At the age of 18, the Westworld star’s abuse started and continued and she was starved, isolated from friends and family and at one point even tied up by her hands and feet. It took years for the actress to begin to heal and she did not plan to go public with her story.
“I was ready to go to my grave with what had happened to me, until I realized that the person who had hurt me had also hurt a number of other women. That changed everything for me,” she says.
She decided to take her evidence of abuse to an attorney but was told there was nothing she could do because the statute of limitations on her case had run out.
- For much more on PEOPLE’s Women Changing the World 2019, pick up this week’s issue of PEOPLE, on newsstands Friday.
“I said, ‘That doesn’t sound right. Something’s wrong, what are my options?’ They said, ‘Well, you can try to change the law.'”
So that’s just what she did. After teaming up with legislators, lawmakers and other domestic violence survivors, Wood wrote and created the Phoenix Act, a bill that extends the time victims have to come forward and get justice.
After working closely with Sen. Susan Rubio, the bill was signed by Governor Gavin Newsom on Oct. 7 and extends the statute of limitations for domestic violence felony crimes from three years to five years. It also expands training requirements for police officers to help them properly identify survivors of domestic violence without causing additional harm.
“My goal in doing this was to make sure that what happened to me couldn’t happen to anybody else, if they were in my situation. And to start a dialogue that we so desperately need, because it’s a global epidemic, and it affects men and women and children,” says Wood. “Bad things can happen to you, but you can rise out of the ashes. That is exactly why I named it the Phoenix Act. I do believe that you can come back from tragedy, sometimes even stronger than you were before.”
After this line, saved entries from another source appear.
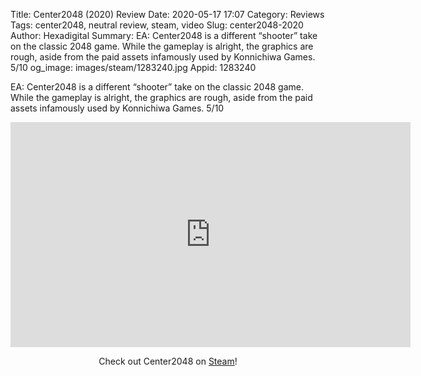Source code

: Title: Center2048 (2020) Review
Date: 2020-05-17 17:07
Category: Reviews
Tags: center2048, neutral review, steam, video
Slug: center2048-2020
Author: Hexadigital
Summary: EA: Center2048 is a different “shooter” take on the classic 2048 game. While the gameplay is alright, the graphics are rough, aside from the paid assets infamously used by Konnichiwa Games. 5/10
og_image: images/steam/1283240.jpg
Appid: 1283240

EA: Center2048 is a different “shooter” take on the classic 2048 game. While the gameplay is alright, the graphics are rough, aside from the paid assets infamously used by Konnichiwa Games. 5/10

<center><iframe src="https://www.youtube.com/embed/baneQw1kd7g?feature=oembed" allow="accelerometer; autoplay; encrypted-media; gyroscope; picture-in-picture" width="640" height="360" frameborder="0"></iframe>

Check out Center2048 on [Steam](https://store.steampowered.com/app/1283240/?curator_clanid=34633900)!</center>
Kate Ranta, author of Killing Kate: A Story of Turning Abuse and Tragedy into Transformation and Triumph, says Wood’s work has helped fellow domestic violence survivors like herself.
“Evan Rachel Wood is a survivor who chose to turn her pain into action in order to save other women. Her creation of The Phoenix Act shows her resolve to make sure victims of domestic violence have the gift of time, extending the statute of limitations by which to report abuse,” says Ranta. “It’s often scary and dangerous and difficult to come forward, so this law allows for time to heal and come forward. Evan is amazing because she uses her public platform to uplift other survivors’ voices – that is the mark of a true leader.”